Sapardi Joko Damono, seorang
sastrawan dengan nama besar di dirinya. Entah berapa banyak tulisannya yang
menjadi perbincangan di lingkaran-lingkaran diskusi sastra. Sang Profesor yang
mendedikasikan hidupnya untuk berbicara, tidak asal berbicara. Tentunya dengan
etika. Hingga usianya yang tak lagi bisa dibilang muda, dia tetap terlihat muda
dengan buah pikirannya yang segar dan tertata mengikuti zaman yang mungkin
banyak orang menganggap zaman yang sudah gila.
Satu hal menarik yang menjerat
perhatian adalah pendapatnya bahwa sekarang ini sastra bukan hanya tentang
buku. Banyak orang menulis sastra di internet dan enggan menuangkannya di
sebuah wadah yang disebut buku. Sangat menarik. Saat sebagian manusia yang mengagungkan
dirinya dengan buku dan menobatkan dirinya sebagai revolusioner. Yang lebih
mengerikan adalah ketika,saat,diwaktu orang ‘mengeraskan’ kepalanya bersama
dengan opininya yang masih sekedar opini tentang sastra dan bukan persetujuan bersama. Sastra tidak
kolot, dan sastra itu bergerak bersama pemikiran manusia. Hendaknya itu yang
bisa ditangkap tentang pendapat pak Sapardi mengenai satu hal yang selalu
menjadi perbincangan,Sastra.
Dunia viral, masyarakat viral dan
latah.

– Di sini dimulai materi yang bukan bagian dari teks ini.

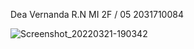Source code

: Dea Vernanda R.N
MI 2F / 05
2031710084

![Screenshot_20220321-190342](https://user-images.githubusercontent.com/89899114/159260704-c047bad3-1adc-410b-b56e-4e1e65e89d40.jpg)
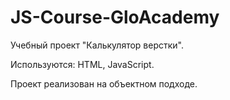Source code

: # JS-Course-GloAcademy

Учебный проект "Калькулятор верстки".

Используются: HTML, JavaScript.

Проект реализован на объектном подходе.
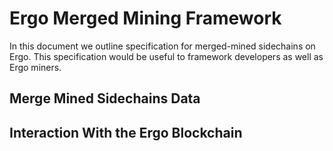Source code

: Ergo Merged Mining Framework
===============================

In this document we outline specification for merged-mined sidechains on Ergo. This specification would be useful to 
framework developers as well as Ergo miners.

Merge Mined Sidechains Data
---------------------------


Interaction With the Ergo Blockchain
------------------------------------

Demikian gambaran dunia yang bisa kita lihat sekarang. Internet begitu
mempesona dengan warna-warninya. Orang mneyebarkan ideologinya tanpa batasan
lagi, tak seperti zaman orde baru. Sikap kita yang termakan dengan keperkasaan
internet dan dunia maya mesinya harus kita kendalikan. Sekali lagi kita hidup
di dunia nyata yang menjunjung tinggi hak asasi manusia. Gunakan hak kita
dengan bijaksana, jangan sesekali kita sengaja mengganggu hak orang lain.
Seperti itulah manusia selayaknya hidup, seperti pak Sapardi yang kalau Gus Mus mengatakannya bukan orang pintar baru.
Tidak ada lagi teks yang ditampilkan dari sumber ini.